#### Work order
Exactly as given, transcribe each entry that follows.

%%

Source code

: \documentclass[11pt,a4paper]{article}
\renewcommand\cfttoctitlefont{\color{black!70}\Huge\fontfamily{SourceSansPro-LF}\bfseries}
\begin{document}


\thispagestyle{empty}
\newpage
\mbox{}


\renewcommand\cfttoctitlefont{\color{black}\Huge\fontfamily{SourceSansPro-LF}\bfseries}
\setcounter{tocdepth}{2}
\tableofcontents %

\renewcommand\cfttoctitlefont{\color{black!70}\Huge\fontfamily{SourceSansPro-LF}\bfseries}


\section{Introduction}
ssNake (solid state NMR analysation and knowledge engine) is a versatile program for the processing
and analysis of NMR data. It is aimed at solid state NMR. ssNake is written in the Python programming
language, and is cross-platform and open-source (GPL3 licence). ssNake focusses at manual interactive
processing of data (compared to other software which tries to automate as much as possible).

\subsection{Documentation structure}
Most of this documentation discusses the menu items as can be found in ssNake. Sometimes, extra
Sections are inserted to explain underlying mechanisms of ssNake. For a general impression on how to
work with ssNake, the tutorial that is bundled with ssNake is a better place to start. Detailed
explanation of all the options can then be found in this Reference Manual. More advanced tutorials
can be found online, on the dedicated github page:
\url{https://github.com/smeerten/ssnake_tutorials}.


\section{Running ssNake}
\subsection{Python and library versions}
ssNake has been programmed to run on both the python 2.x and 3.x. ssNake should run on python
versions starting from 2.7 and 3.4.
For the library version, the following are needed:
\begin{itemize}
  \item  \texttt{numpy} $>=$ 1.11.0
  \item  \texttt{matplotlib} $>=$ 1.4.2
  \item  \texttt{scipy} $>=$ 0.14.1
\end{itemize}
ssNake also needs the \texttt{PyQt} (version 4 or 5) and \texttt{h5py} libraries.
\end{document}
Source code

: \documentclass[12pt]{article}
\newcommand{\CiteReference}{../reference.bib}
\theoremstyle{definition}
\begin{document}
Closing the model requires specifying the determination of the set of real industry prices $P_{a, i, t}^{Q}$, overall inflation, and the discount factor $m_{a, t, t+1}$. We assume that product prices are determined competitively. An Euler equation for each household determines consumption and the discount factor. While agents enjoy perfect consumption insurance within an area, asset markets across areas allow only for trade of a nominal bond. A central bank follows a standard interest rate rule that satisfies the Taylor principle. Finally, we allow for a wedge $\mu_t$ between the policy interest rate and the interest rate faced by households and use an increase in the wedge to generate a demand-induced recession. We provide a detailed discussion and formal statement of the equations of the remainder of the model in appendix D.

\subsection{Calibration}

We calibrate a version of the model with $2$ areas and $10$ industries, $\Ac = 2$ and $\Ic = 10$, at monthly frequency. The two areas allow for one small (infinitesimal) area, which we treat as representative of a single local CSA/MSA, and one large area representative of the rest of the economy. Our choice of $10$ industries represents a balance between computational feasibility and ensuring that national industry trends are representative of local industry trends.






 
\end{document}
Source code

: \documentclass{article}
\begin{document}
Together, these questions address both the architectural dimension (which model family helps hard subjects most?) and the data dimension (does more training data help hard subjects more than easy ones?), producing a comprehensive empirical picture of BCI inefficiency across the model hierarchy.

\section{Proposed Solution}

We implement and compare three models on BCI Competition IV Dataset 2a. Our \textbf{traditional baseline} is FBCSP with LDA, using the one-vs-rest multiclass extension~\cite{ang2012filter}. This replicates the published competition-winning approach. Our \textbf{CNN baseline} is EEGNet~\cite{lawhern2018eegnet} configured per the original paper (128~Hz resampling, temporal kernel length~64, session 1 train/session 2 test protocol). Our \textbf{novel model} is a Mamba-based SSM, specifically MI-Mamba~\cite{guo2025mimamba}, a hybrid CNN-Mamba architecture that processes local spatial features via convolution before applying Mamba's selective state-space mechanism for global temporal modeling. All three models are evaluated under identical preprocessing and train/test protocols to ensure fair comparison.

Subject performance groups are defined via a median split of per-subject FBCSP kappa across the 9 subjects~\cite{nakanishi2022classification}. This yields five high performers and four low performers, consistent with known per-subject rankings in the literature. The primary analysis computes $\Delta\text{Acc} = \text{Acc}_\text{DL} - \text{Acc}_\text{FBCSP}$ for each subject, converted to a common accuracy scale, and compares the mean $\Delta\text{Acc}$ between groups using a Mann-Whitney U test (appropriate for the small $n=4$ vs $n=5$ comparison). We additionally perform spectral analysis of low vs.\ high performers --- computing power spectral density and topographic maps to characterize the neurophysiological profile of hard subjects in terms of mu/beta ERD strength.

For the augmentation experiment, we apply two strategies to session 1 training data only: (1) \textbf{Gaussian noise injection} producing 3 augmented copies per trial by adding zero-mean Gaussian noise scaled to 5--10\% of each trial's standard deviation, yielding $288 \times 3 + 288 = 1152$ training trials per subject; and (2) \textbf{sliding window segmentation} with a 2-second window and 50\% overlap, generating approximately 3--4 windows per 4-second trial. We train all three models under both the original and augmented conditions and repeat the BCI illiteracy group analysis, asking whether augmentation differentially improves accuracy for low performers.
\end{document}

%%

#### Finished exercise
Source code

: \documentclass[11pt,a4paper]{article}
\renewcommand\cfttoctitlefont{\color{black!70}\Huge\fontfamily{SourceSansPro-LF}\bfseries}
\begin{document}


\thispagestyle{empty}
\newpage
\mbox{}


\renewcommand\cfttoctitlefont{\color{black}\Huge\fontfamily{SourceSansPro-LF}\bfseries}
\setcounter{tocdepth}{2}
\tableofcontents %

\renewcommand\cfttoctitlefont{\color{black!70}\Huge\fontfamily{SourceSansPro-LF}\bfseries}


\section{Introduction}
ssNake (solid state NMR analysation and knowledge engine) is a versatile program for the processing
and analysis of NMR data. It is aimed at solid state NMR. ssNake is written in the Python programming
language, and is cross-platform and open-source (GPL3 licence). ssNake focusses at manual interactive
processing of data (compared to other software which tries to automate as much as possible).

\subsection{Documentation structure}
Most of this documentation discusses the menu items as can be found in ssNake. Sometimes, extra
Sections are inserted to explain underlying mechanisms of ssNake. For a general impression on how to
work with ssNake, the tutorial that is bundled with ssNake is a better place to start. Detailed
explanation of all the options can then be found in this Reference Manual. More advanced tutorials
can be found online, on the dedicated github page:
\url{https://github.com/smeerten/ssnake_tutorials}.


\section{Running ssNake}
\subsection{Python and library versions}
ssNake has been programmed to run on both the python 2.x and 3.x. ssNake should run on python
versions starting from 2.7 and 3.4.
For the library version, the following are needed:
\begin{itemize}
  \item  \texttt{numpy} $>=$ 1.11.0
  \item  \texttt{matplotlib} $>=$ 1.4.2
  \item  \texttt{scipy} $>=$ 0.14.1
\end{itemize}
ssNake also needs the \texttt{PyQt} (version 4 or 5) and \texttt{h5py} libraries.
\end{document}
Source code

: \documentclass[12pt]{article}
\newcommand{\CiteReference}{../reference.bib}
\theoremstyle{definition}
\begin{document}
Closing the model requires specifying the determination of the set of real industry prices $P_{a, i, t}^{Q}$, overall inflation, and the discount factor $m_{a, t, t+1}$. We assume that product prices are determined competitively. An Euler equation for each household determines consumption and the discount factor. While agents enjoy perfect consumption insurance within an area, asset markets across areas allow only for trade of a nominal bond. A central bank follows a standard interest rate rule that satisfies the Taylor principle. Finally, we allow for a wedge $\mu_t$ between the policy interest rate and the interest rate faced by households and use an increase in the wedge to generate a demand-induced recession. We provide a detailed discussion and formal statement of the equations of the remainder of the model in appendix D.

\subsection{Calibration}

We calibrate a version of the model with $2$ areas and $10$ industries, $\Ac = 2$ and $\Ic = 10$, at monthly frequency. The two areas allow for one small (infinitesimal) area, which we treat as representative of a single local CSA/MSA, and one large area representative of the rest of the economy. Our choice of $10$ industries represents a balance between computational feasibility and ensuring that national industry trends are representative of local industry trends.






 
\end{document}
Source code

: \documentclass{article}
\begin{document}
Together, these questions address both the architectural dimension (which model family helps hard subjects most?) and the data dimension (does more training data help hard subjects more than easy ones?), producing a comprehensive empirical picture of BCI inefficiency across the model hierarchy.

\section{Proposed Solution}

We implement and compare three models on BCI Competition IV Dataset 2a. Our \textbf{traditional baseline} is FBCSP with LDA, using the one-vs-rest multiclass extension~\cite{ang2012filter}. This replicates the published competition-winning approach. Our \textbf{CNN baseline} is EEGNet~\cite{lawhern2018eegnet} configured per the original paper (128~Hz resampling, temporal kernel length~64, session 1 train/session 2 test protocol). Our \textbf{novel model} is a Mamba-based SSM, specifically MI-Mamba~\cite{guo2025mimamba}, a hybrid CNN-Mamba architecture that processes local spatial features via convolution before applying Mamba's selective state-space mechanism for global temporal modeling. All three models are evaluated under identical preprocessing and train/test protocols to ensure fair comparison.

Subject performance groups are defined via a median split of per-subject FBCSP kappa across the 9 subjects~\cite{nakanishi2022classification}. This yields five high performers and four low performers, consistent with known per-subject rankings in the literature. The primary analysis computes $\Delta\text{Acc} = \text{Acc}_\text{DL} - \text{Acc}_\text{FBCSP}$ for each subject, converted to a common accuracy scale, and compares the mean $\Delta\text{Acc}$ between groups using a Mann-Whitney U test (appropriate for the small $n=4$ vs $n=5$ comparison). We additionally perform spectral analysis of low vs.\ high performers --- computing power spectral density and topographic maps to characterize the neurophysiological profile of hard subjects in terms of mu/beta ERD strength.

For the augmentation experiment, we apply two strategies to session 1 training data only: (1) \textbf{Gaussian noise injection} producing 3 augmented copies per trial by adding zero-mean Gaussian noise scaled to 5--10\% of each trial's standard deviation, yielding $288 \times 3 + 288 = 1152$ training trials per subject; and (2) \textbf{sliding window segmentation} with a 2-second window and 50\% overlap, generating approximately 3--4 windows per 4-second trial. We train all three models under both the original and augmented conditions and repeat the BCI illiteracy group analysis, asking whether augmentation differentially improves accuracy for low performers.
\end{document}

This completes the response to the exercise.